=== Section Start ===

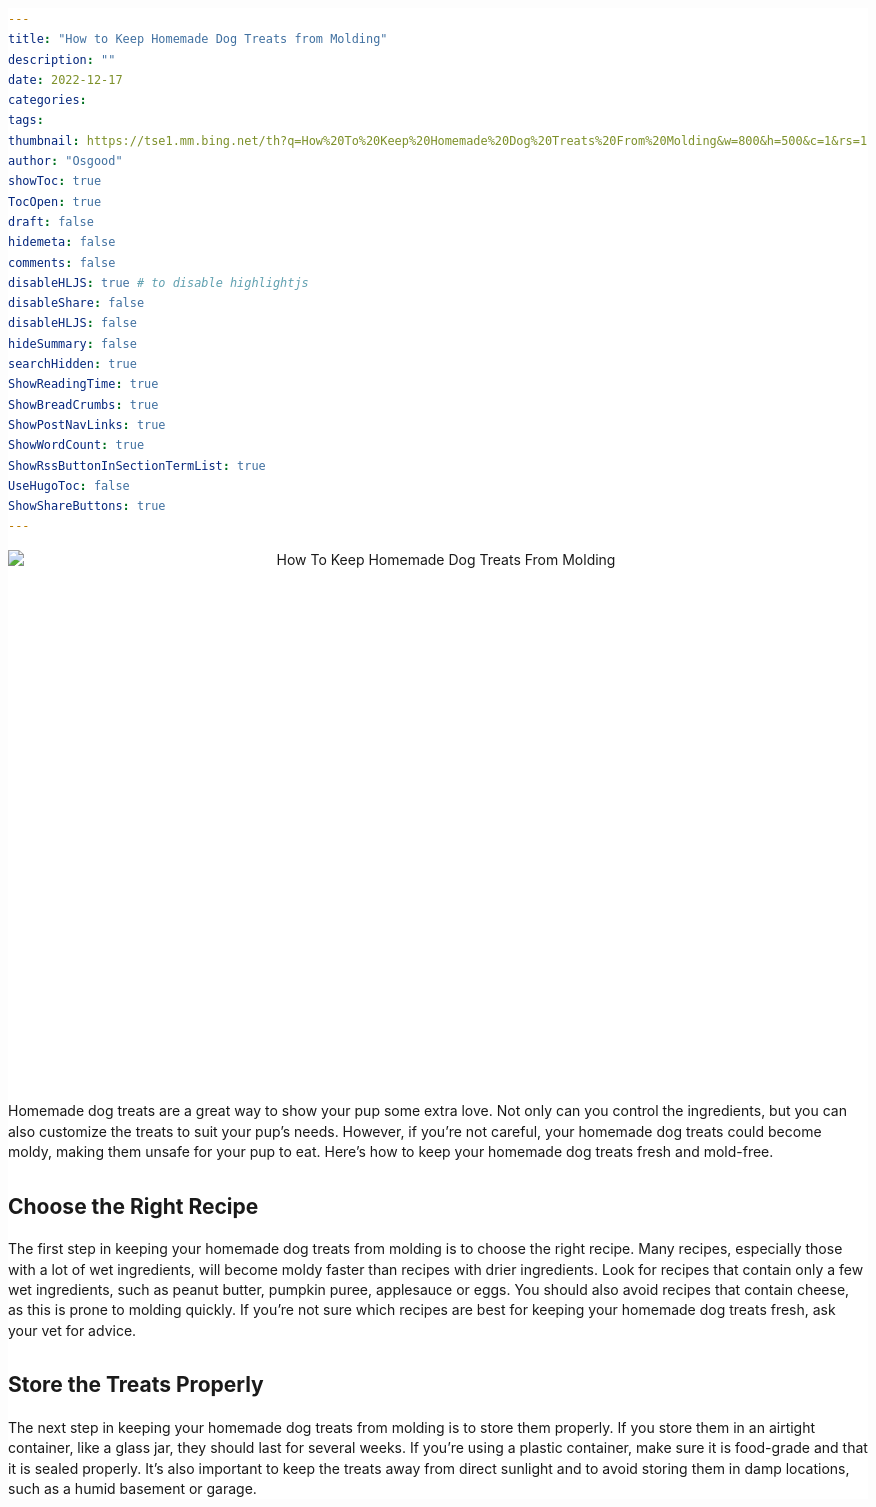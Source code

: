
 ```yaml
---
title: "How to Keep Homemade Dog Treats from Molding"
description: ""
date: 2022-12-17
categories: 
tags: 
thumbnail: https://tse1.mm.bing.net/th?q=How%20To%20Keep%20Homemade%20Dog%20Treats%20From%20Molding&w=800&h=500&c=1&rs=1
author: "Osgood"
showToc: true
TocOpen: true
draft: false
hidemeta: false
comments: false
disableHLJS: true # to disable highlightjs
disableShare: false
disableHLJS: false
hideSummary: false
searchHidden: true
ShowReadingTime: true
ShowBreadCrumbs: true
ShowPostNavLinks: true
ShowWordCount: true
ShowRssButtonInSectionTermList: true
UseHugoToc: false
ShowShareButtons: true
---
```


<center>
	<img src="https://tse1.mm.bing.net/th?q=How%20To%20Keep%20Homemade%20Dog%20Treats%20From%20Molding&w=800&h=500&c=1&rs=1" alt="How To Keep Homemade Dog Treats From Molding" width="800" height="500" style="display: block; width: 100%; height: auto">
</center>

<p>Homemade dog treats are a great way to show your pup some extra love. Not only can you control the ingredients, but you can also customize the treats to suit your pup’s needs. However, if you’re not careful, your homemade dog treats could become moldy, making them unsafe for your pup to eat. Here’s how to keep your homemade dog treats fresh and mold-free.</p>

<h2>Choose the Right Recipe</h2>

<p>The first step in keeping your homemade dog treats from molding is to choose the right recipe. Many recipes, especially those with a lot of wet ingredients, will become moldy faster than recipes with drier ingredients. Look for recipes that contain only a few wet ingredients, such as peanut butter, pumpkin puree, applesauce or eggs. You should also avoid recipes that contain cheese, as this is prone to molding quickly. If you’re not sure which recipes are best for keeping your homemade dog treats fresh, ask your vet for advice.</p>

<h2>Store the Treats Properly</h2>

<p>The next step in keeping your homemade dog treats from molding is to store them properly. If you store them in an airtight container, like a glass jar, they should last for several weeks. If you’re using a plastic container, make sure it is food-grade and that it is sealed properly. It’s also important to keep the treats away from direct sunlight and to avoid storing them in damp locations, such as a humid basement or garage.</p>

=== Section End ===
=== Section Start ===

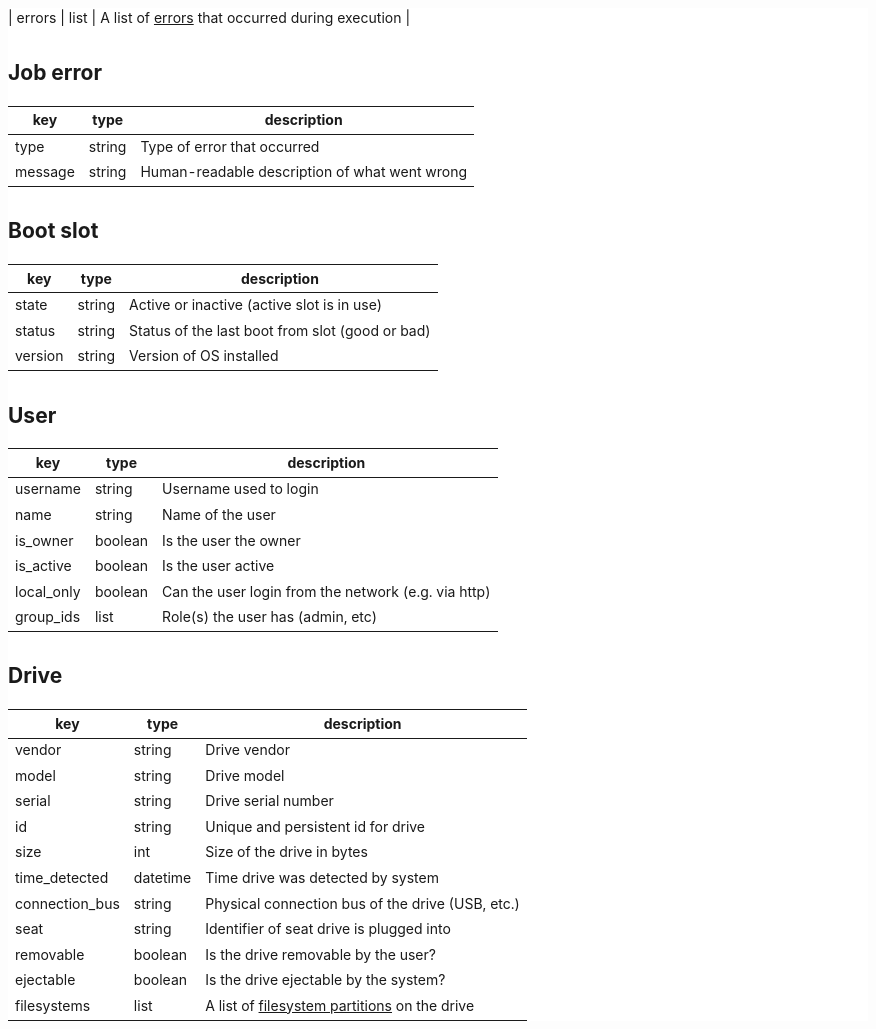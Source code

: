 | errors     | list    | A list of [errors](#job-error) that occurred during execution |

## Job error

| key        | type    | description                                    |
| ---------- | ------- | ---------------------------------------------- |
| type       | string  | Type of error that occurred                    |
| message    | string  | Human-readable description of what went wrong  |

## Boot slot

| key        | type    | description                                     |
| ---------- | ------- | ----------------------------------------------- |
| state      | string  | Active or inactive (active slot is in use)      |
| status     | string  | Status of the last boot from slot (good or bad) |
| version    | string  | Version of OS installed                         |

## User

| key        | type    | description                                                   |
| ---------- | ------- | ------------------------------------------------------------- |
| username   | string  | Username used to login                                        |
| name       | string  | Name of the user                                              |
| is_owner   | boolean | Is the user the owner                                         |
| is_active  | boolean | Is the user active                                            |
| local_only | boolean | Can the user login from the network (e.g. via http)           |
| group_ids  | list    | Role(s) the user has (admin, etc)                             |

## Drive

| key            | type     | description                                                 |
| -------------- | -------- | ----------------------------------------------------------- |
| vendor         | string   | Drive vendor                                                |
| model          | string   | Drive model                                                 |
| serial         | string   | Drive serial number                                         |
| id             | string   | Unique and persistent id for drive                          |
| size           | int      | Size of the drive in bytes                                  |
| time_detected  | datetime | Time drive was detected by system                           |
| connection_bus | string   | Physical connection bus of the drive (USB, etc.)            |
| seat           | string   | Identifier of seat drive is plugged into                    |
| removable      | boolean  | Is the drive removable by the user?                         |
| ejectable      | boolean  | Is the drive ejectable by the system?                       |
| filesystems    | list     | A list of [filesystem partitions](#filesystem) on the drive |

=== Section End ===

### WHAT TO PRODUCE
Whenever a line includes the word "https", pull it out of the entries.

### YOUR RESPONSE
thumbnail: https://tse1.mm.bing.net/th?q=How%20To%20Keep%20Homemade%20Dog%20Treats%20From%20Molding&w=800&h=500&c=1&rs=1
	<img src="https://tse1.mm.bing.net/th?q=How%20To%20Keep%20Homemade%20Dog%20Treats%20From%20Molding&w=800&h=500&c=1&rs=1" alt="How To Keep Homemade Dog Treats From Molding" width="800" height="500" style="display: block; width: 100%; height: auto">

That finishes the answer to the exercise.